Um projeto de lei apresentado na Câmara dos Deputados quer impedir que empresas retirem o acesso a jogos digitais adquiridos legalmente pelos consumidores após o encerramento de seus servidores. O PL 3612/2026, de autoria da deputada federal Jandira Feghali, acompanha um debate que vem ganhando força em diversos países por meio do movimento Stop Killing Games, que defende medidas para preservar jogos vendidos ao público mesmo após o fim do suporte oficial.
A proposta busca ampliar a proteção dos consumidores, estabelecer regras mais claras para a comercialização de jogos digitais e criar mecanismos voltados à preservação da memória digital brasileira.
O que muda para os jogadores
Entre os principais pontos do projeto está a obrigatoriedade de informar de forma clara quando um jogo depende de conexão permanente com servidores para funcionar. O texto também estabelece regras para o encerramento desses serviços e prevê alternativas para que os consumidores não percam completamente o acesso aos produtos adquiridos.
Além disso, a proposta cria mecanismos para que jogos possam continuar acessíveis para fins culturais, acadêmicos e históricos, contribuindo para a preservação do patrimônio digital.
Debate vai além dos videogames
O projeto acompanha uma discussão internacional impulsionada pelo movimento Stop Killing Games, criado após diversos jogos deixarem de funcionar mesmo para quem havia comprado o produto. O caso reacendeu o debate sobre propriedade digital e os limites das licenças de uso oferecidas pelas empresas.
Segundo Márcio Filho, presidente da Associação de Criadores de Jogos do Estado do Rio de Janeiro (ACJOGOS-RJ) e um dos articuladores do Marco Legal dos Games, a proposta amplia um debate que vai além da indústria de games e envolve direitos do consumidor, preservação cultural e soberania tecnológica.
Na avaliação do especialista, a discussão também pode abrir caminho para regras aplicáveis a outros produtos digitais que dependem de servidores ou licenças online, como livros eletrônicos, plataformas educacionais, softwares e serviços de streaming.
Mercado brasileiro reforça importância da discussão
O tema ganha relevância diante do crescimento do mercado nacional.

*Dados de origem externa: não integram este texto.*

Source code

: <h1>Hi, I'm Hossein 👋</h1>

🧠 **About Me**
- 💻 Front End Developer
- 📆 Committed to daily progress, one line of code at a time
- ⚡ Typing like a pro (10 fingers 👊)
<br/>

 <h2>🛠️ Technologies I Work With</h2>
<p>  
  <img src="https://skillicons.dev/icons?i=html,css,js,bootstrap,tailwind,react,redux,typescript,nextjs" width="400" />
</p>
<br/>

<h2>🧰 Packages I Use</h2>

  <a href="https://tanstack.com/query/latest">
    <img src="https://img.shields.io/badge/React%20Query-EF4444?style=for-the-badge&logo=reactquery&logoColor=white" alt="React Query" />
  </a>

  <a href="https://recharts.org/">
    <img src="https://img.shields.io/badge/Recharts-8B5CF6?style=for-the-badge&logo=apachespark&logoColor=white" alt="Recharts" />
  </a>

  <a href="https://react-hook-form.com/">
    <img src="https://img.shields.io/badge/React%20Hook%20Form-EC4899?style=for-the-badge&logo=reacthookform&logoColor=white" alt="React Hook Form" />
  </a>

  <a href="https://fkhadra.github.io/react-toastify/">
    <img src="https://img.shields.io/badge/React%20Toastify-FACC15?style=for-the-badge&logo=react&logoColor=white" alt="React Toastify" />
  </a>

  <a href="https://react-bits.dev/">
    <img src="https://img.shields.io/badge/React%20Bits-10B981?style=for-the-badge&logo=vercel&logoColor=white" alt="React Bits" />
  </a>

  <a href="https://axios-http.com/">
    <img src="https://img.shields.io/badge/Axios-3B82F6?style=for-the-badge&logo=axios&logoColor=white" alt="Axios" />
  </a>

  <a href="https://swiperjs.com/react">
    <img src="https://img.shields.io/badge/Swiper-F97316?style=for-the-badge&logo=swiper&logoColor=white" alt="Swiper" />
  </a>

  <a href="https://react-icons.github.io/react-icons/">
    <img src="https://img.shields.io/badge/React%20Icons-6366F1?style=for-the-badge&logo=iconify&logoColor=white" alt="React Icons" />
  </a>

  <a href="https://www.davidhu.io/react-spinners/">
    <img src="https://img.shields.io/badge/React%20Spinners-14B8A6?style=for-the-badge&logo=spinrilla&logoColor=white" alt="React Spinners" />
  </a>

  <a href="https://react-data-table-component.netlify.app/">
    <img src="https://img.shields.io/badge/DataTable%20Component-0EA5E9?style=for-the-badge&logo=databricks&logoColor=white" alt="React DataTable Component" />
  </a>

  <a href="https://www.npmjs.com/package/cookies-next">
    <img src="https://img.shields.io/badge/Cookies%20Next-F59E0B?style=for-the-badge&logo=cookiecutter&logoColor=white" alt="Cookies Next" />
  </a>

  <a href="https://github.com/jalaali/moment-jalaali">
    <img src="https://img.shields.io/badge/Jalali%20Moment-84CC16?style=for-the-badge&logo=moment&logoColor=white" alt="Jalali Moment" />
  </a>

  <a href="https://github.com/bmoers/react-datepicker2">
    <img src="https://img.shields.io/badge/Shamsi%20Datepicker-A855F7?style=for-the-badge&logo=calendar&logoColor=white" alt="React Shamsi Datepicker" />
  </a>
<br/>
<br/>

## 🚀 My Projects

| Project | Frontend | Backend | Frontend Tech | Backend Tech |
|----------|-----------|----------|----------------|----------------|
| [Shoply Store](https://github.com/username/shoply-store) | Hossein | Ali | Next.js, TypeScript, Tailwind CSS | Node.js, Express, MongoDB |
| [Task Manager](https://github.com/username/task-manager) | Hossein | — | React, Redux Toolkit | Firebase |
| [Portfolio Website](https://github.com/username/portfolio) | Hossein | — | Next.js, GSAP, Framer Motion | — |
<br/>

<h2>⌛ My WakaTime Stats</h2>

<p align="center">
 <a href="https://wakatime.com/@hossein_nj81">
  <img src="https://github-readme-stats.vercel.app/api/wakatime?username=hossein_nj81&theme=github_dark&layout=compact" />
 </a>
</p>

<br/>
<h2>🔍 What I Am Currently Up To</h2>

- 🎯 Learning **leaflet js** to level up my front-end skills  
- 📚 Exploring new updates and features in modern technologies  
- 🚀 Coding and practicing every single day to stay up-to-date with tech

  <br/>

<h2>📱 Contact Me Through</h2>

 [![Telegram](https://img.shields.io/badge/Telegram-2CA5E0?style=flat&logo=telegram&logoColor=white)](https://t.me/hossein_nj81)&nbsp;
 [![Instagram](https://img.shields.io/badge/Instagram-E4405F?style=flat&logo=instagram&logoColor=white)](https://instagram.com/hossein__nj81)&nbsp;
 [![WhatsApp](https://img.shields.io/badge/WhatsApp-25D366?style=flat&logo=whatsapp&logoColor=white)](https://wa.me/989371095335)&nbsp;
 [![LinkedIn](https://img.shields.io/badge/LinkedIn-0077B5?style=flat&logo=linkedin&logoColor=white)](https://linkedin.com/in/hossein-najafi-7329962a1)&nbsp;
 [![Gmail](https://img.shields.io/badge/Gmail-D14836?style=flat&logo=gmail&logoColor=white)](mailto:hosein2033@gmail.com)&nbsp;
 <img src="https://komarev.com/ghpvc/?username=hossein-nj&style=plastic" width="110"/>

De acordo com a Pesquisa Game Brasil (PGB) 2026, cerca de 82% dos brasileiros jogam videogame, o equivalente a mais de 100 milhões de pessoas.
Já a consultoria Newzoo estima que a indústria global de games movimenta mais de US$ 180 bilhões por ano, consolidando os jogos eletrônicos como um dos maiores segmentos do entretenimento mundial.
O PL 3612/2026 ainda será analisado pelas comissões da Câmara dos Deputados. Se aprovado, poderá estabelecer novas regras para a comercialização de jogos digitais no Brasil e ampliar a proteção dos consumidores em casos de encerramento de serviços online.